## ACTIVITY
For each line of the listing below that contains the string "GOLD", copy the line.

## PROVIDED MATERIAL
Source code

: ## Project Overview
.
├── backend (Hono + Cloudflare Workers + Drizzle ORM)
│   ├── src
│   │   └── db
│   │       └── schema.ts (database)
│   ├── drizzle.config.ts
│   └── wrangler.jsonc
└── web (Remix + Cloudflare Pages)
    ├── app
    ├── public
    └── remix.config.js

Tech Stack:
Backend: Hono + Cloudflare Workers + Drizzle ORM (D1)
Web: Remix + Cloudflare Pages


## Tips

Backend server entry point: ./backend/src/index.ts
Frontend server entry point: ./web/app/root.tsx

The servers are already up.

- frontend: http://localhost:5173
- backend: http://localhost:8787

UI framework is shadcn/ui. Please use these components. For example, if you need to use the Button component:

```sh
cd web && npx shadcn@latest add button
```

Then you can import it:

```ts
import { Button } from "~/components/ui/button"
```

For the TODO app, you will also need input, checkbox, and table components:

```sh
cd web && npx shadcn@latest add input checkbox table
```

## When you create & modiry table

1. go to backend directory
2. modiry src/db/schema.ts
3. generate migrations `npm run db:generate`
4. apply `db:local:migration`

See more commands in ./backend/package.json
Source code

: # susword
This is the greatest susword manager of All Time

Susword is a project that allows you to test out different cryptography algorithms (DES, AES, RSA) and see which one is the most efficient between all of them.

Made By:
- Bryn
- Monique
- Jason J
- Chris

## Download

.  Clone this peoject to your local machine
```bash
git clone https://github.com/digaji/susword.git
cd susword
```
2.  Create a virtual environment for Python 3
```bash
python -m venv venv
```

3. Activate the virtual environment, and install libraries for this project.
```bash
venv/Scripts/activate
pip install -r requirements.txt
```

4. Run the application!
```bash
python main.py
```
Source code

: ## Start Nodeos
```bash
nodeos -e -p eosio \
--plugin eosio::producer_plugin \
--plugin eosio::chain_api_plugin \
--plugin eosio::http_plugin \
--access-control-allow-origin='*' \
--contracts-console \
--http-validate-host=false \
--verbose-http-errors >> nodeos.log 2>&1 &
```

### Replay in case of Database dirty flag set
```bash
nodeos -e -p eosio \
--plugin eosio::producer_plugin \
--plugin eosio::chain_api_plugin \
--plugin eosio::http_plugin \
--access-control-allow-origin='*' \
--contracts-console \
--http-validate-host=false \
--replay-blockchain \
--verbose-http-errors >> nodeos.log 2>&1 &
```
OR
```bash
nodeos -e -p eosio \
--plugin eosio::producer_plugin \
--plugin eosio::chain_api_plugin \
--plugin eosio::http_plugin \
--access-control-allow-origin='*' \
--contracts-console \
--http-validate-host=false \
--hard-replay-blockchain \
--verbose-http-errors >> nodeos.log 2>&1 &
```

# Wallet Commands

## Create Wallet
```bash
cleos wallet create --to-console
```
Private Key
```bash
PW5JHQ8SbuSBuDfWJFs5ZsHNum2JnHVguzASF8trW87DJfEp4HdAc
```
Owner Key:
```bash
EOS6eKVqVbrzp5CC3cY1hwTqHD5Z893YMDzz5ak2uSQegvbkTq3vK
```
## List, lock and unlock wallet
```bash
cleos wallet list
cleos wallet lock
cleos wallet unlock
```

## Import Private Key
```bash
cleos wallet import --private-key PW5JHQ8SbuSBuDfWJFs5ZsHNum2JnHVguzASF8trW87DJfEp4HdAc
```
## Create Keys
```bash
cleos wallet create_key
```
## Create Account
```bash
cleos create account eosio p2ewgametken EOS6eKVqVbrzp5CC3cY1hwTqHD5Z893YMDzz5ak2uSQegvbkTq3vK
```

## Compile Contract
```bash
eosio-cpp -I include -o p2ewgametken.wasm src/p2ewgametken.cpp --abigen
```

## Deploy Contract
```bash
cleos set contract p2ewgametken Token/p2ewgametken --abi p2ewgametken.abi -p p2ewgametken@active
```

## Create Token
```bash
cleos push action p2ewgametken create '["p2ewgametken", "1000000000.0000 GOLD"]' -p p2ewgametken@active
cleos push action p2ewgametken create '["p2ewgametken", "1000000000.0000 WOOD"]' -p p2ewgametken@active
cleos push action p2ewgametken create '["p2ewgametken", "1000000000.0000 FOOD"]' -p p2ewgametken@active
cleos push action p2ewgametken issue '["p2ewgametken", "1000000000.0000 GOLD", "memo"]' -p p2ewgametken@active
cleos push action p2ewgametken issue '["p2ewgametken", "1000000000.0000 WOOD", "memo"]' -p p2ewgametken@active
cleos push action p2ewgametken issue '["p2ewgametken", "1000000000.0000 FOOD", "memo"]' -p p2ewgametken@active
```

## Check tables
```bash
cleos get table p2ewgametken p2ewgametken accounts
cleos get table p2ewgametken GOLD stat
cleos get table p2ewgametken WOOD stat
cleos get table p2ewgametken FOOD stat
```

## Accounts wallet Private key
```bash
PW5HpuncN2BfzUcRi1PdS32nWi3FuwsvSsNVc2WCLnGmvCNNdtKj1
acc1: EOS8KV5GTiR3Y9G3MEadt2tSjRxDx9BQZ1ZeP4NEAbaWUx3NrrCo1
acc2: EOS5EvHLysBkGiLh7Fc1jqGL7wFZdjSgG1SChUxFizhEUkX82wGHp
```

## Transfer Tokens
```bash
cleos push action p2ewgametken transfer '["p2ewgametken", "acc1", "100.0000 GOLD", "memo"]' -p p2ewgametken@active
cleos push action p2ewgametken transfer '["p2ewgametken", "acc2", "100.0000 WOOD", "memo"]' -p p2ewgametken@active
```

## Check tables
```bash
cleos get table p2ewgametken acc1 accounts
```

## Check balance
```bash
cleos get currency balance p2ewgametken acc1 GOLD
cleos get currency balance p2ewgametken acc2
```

## TASK RESPONSE
cleos push action p2ewgametken create '["p2ewgametken", "1000000000.0000 GOLD"]' -p p2ewgametken@active
cleos push action p2ewgametken issue '["p2ewgametken", "1000000000.0000 GOLD", "memo"]' -p p2ewgametken@active
cleos get table p2ewgametken GOLD stat
cleos push action p2ewgametken transfer '["p2ewgametken", "acc1", "100.0000 GOLD", "memo"]' -p p2ewgametken@active
cleos get currency balance p2ewgametken acc1 GOLD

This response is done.